Accurate transient heat flux from simple treatment of surface temperature distribution in the semi-infinite case

TL;DR

This paper introduces a simplified analytical method to accurately estimate transient heat flux from surface temperature measurements in semi-infinite materials, effectively isolating multi-dimensional effects for practical use.

Contribution

It presents a new approach that separates one-dimensional and multi-dimensional components of heat flux, simplifying calculations and improving accuracy in transient heat conduction analysis.

Findings

Recovery of heat flux within 1% accuracy for 2D distributions

Effective approximation of multi-dimensional conduction using second derivatives

Practical discretization levels sufficient for typical experimental uncertainties

Abstract

When the variations of surface temperature are measured both spatially and temporally, analytical expressions that correctly account for multi-dimensional transient conduction can be applied.
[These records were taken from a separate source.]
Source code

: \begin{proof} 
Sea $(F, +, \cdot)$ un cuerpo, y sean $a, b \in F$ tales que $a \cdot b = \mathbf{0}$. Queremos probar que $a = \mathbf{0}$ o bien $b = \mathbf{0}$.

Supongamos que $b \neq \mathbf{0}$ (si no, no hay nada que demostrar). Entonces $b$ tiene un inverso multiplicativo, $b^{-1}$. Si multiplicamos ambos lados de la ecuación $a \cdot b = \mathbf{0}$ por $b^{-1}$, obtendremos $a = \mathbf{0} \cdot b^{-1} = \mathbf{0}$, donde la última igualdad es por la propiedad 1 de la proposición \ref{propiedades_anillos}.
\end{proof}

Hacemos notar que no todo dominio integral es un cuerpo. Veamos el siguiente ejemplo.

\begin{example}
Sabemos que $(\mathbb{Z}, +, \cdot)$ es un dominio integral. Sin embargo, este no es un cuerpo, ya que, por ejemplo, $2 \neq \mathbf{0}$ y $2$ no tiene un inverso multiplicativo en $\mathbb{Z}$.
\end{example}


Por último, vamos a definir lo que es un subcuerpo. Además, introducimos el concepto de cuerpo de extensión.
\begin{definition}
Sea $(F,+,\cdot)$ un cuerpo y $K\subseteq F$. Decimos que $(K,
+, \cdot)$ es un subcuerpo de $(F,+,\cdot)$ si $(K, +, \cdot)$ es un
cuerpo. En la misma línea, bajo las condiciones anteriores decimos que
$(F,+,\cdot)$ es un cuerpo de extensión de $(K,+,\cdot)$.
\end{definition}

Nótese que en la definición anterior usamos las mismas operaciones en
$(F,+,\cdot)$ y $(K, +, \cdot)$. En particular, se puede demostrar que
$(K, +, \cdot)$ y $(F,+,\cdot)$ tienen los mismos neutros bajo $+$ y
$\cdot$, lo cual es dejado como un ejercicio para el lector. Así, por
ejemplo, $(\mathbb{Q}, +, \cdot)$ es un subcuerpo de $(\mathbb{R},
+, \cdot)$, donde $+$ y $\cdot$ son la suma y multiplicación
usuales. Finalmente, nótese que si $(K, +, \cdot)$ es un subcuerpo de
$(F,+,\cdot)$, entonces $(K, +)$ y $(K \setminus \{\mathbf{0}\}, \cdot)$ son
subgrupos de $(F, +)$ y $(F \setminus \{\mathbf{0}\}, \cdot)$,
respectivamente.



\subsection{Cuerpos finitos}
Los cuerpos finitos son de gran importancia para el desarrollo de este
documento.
To enhance the accessibility of these accurate multi-dimensional methods, expressions for converting between surface temperature and heat flux are presented as the sum of the one-dimensional component plus the multi-dimensional component. Advantage arises herein because potential numerical challenges are isolated within the one-dimensional component and practitioners are already familiar with well-established one-dimensional methods. The second derivative of the surface heat flux distribution scaled by the thermal diffusivity and the duration of the experiment delivers an approximation of the multi-dimensional conduction term. For the analysis of experiments in which multi-dimensional effects are significant, a simplified numerical approach in which the temperature within each pixel is treated as uniform is demonstrated. The approach involves convolution of temperature differences and pixel-based impulse response functions, followed by a summation of results across the region of interest, but there are no singularities that require special treatment in the multi-dimensional component. Recovery of heat flux distributions to within 1% is demonstrated for two-dimensional heat flux distributions discretized using several tens of elements, and for a three-dimensional distribution discretized using several hundred pixels. Higher accuracy can be achieved by using finer spatial resolution, but the level of discretization used herein is likely sufficient for practical applications since typical experimental uncertainties are much larger than 1%.